Brantley’s timeline is of particular note given that the Indians hold a club option over him for the 2018 season. As MLB.com’s Jordan Bastian points out (via Twitter), Brantley’s third-place finish in the 2014 American League MVP voting boosted the value of that option from $11MM to $12MM, though the $1MM buyout price remains unchanged. That option long appeared a virtual lock to be exercised, but Brantley’s durability issues in recent years will at least somewhat cloud the possibility given the team’s relatively tight payroll capacity. After the season, president of baseball operations Chris Antonetti told reporters that the team has envisioned Brantley as part of the organization not only in 2018 but beyond (Twitter link via Ryan Lewis of the Akron Beacon Journal).
The 30-year-old Brantley suffered a severe shoulder injury while diving for a ball in left field late in the 2015 season and ultimately required a pair of shoulder surgeries. He was limited to just 11 games and 43 plate appearances in 2016, though he did return with a considerably healthier and more productive campaign in 2017. This past season, Brantley took the field for 90 games and hit .299/.357/.444 with nine homers and 11 steals in 375 plate appearances. His shoulder held up throughout the year, but he still missed nearly half the season due to the ankle issue that necessitated yesterday’s surgical procedure.

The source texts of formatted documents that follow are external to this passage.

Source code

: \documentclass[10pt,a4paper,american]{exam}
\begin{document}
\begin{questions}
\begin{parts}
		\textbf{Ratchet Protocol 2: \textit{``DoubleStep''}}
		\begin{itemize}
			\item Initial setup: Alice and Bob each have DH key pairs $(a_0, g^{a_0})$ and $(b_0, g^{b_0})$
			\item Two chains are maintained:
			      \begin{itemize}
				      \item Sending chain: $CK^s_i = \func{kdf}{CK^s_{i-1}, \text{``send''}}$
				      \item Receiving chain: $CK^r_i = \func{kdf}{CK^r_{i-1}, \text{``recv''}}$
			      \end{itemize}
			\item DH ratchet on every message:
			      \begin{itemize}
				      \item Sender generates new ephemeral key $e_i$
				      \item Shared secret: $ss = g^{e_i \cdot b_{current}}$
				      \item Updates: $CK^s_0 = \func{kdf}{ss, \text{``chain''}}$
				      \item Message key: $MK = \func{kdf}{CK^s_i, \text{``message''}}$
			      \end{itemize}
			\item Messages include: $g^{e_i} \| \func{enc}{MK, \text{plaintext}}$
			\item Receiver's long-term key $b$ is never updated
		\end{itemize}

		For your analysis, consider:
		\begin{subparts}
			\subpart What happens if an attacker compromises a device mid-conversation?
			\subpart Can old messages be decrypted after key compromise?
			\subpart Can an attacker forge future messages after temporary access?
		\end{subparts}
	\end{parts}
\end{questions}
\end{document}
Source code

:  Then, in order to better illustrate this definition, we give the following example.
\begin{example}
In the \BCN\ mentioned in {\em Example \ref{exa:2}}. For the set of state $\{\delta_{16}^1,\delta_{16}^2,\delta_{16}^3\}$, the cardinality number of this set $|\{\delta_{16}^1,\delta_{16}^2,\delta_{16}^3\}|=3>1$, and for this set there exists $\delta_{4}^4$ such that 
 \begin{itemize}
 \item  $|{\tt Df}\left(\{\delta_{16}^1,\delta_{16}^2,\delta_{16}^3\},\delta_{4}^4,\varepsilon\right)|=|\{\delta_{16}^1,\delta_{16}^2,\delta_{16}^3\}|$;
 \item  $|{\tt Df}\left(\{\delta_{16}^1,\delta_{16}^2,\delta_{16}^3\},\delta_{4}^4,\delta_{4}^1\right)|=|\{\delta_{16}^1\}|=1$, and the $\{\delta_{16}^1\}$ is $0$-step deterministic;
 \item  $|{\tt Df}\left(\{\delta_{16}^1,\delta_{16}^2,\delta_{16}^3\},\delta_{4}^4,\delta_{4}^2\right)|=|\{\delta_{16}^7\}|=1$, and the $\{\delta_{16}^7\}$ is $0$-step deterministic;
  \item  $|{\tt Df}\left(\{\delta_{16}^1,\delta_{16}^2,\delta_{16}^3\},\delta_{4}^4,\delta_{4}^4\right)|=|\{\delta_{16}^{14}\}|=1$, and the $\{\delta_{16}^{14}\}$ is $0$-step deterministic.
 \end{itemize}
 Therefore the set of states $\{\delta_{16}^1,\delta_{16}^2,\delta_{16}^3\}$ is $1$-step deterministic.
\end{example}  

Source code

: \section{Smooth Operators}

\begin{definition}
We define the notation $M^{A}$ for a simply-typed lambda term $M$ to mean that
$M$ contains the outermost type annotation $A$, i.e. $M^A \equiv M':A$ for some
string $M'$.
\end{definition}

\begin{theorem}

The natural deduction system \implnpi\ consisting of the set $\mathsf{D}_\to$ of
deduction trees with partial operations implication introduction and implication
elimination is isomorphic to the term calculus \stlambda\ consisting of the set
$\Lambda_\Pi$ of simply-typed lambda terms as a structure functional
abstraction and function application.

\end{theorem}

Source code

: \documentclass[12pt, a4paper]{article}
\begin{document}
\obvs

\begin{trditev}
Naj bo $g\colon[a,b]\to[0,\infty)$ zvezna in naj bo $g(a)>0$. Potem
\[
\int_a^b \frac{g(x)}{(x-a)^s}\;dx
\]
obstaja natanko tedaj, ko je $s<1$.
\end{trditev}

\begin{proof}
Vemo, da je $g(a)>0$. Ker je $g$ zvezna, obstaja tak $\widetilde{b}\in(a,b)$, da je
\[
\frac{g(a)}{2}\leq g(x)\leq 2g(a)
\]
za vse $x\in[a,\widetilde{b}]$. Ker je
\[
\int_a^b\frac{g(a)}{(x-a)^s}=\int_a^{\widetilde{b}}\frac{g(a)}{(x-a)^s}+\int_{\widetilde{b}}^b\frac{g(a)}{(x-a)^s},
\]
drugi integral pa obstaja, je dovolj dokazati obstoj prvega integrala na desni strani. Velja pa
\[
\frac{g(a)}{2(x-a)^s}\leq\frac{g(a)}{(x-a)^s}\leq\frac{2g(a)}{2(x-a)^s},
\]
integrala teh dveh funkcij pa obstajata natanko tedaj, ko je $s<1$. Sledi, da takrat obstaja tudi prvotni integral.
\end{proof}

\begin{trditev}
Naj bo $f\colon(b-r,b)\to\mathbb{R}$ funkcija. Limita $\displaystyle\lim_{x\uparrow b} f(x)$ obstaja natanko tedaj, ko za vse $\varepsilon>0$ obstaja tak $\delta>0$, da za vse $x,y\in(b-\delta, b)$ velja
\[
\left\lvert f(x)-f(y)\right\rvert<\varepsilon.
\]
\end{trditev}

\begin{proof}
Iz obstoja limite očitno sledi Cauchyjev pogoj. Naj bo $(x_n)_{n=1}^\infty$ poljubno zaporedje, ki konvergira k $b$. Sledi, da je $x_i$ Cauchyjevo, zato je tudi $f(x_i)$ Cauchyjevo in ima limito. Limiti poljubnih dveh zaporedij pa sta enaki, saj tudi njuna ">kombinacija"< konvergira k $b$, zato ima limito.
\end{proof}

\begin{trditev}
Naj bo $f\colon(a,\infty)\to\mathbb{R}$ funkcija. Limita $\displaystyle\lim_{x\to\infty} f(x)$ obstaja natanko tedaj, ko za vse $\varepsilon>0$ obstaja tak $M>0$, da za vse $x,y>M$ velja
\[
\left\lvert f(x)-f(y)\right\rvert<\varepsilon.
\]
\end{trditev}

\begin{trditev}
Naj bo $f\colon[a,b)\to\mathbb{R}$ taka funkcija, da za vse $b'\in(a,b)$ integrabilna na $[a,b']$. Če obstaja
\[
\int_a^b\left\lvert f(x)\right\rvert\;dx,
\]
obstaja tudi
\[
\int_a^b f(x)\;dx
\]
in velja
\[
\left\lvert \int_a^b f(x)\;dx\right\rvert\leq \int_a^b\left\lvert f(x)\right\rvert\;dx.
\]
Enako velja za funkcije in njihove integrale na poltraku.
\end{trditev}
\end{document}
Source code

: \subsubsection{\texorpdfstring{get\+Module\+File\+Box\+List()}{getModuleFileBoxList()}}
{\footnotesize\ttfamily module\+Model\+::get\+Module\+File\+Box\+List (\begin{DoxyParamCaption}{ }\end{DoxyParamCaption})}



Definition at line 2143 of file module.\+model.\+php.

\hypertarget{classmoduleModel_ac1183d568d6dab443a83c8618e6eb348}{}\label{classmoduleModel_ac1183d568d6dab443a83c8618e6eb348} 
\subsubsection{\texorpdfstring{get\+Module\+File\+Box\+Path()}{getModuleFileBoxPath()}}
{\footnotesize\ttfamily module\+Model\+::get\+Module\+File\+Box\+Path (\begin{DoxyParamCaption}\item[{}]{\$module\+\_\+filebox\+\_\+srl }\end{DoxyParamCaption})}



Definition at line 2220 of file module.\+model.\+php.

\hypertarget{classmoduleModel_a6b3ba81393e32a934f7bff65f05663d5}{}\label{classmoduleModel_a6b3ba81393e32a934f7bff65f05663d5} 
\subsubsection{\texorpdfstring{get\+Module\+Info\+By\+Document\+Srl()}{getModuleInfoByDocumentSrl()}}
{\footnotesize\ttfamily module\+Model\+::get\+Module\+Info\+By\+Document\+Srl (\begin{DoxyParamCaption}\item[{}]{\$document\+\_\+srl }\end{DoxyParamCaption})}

Certainly, the upside of a fully healthy Brantley is enormous. The former seventh-round pick broke out as one of baseball’s best pure hitters in 2014-15, and a one-year commitment worth $12MM would represent a clear bargain. However, the Indians already have a bit more than $73MM committed to next year’s payroll plus another roughly $33MM worth of projected arbitration salaries. Adding Brantley’s $12MM to the books would bring next year’s projected payroll to a fairly hefty $118MM before the team even began to address any offseason needs. Cleveland’s payroll this season opened at $124MM and came in around $133MM in total, but the team also had a bit of added revenue from last year’s deep World Series run — a benefit they obviously won’t enjoy this year.
[Related: Cleveland Indians payroll outlook]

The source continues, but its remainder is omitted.